С ее лица исчезло лукавство. Она задрала голову и посмотрела на него с новым интересом:

— Какой вы необычный человек!

С.Т. переступил с ноги на ногу, чувствуя себя неуверенно под этим проницательным женским взглядом.

— Как вы думаете, погода еще продержится, — спросил он небрежно.

— Не имею ни малейшего понятия, — сказала она, подтягивая его к кругу сидящих. — Можно предложить вам чаю? Миссис Чолмонд, разрешите представить вам мистера Мейтланда, нашего потрясающего грабителя с большой дороги. Пожалуйста, займите его, а я поднимусь наверх посмотреть, что задерживает леди Ли.

С.Т. стоял, цедил чай и делал все возможное, чтобы казаться этим достойным леди ручным и кротким. Их первоначальная настороженность начала таять, и к тому времени, как миссис Пэттон вернулась, они извлекли из него интересную информацию: оказывается, он остановился у Чайльдов в Остер-парке, и смог поэтому описать им новые стулья миссис Чайльд со спинками в виде античной лиры.

Миссис Пэттон подошла к нему.

— Я должна принести вам свои извинения, мистер Мейтланд. Леди Ли нездорова. Боюсь, что сегодня она к нам не присоединится.

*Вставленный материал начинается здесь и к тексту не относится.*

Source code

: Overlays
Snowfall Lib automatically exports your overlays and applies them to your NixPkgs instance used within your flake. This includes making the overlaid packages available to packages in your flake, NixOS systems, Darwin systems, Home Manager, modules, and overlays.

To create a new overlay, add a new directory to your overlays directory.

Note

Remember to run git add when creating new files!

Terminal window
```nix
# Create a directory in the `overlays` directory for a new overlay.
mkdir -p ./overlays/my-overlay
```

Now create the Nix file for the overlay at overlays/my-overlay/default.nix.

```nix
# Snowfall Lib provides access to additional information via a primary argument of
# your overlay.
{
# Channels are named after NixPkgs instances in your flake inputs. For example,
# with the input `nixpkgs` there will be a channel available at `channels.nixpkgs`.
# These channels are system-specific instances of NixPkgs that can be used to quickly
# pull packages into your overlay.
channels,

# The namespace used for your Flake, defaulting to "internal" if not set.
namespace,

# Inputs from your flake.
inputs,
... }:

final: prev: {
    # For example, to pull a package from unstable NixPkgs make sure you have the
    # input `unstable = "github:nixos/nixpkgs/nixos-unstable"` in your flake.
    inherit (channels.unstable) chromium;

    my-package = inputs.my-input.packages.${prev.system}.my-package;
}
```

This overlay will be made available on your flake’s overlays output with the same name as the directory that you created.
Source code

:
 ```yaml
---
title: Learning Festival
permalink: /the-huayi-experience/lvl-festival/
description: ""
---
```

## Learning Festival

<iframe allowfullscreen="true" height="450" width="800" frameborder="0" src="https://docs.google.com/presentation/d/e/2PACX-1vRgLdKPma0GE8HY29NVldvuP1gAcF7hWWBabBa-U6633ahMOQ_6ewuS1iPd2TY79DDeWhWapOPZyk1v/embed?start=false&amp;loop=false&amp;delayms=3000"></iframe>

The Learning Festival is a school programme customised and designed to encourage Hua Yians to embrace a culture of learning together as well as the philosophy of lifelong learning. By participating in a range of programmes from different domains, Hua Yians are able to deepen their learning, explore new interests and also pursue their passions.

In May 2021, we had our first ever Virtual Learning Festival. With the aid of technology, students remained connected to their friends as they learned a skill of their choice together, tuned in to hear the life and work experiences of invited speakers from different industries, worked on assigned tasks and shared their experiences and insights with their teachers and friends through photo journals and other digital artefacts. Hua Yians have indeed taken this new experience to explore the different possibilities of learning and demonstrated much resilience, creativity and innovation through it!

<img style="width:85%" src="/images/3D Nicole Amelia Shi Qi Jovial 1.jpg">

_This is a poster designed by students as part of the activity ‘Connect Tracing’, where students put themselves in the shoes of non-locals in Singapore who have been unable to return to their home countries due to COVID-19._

С.Т. опустил глаза под ее проницательным взглядом. Конечно, Ли не захочет увидеться с ним. Черт! А чего он ожидал? Он почувствовал, что краснеет. Все дамы смотрели на него.

— Мне очень жаль слышать это, — проговорил он бесстрастным тоном.

Миссис Пэттон взяла его руку, когда он раскланивался на прощание.

— Может быть, в другой раз, — сказала она.

Он почувствовал, как ему в ладонь вложили маленький сложенный листок бумаги. Его пальцы сжались.

— В другой раз, — повторил он механически. Дверь гостиной закрылась за ним. Он остановился в полутемном холле и развернул записку. «Она гуляет в саду, — говорилось в ней, — Джексон вам покажет».

У подножья лестницы стоял дворецкий и выжидающе смотрел на него. С.Т. набрал в грудь побольше воздуха, смял записку в руке и спустился.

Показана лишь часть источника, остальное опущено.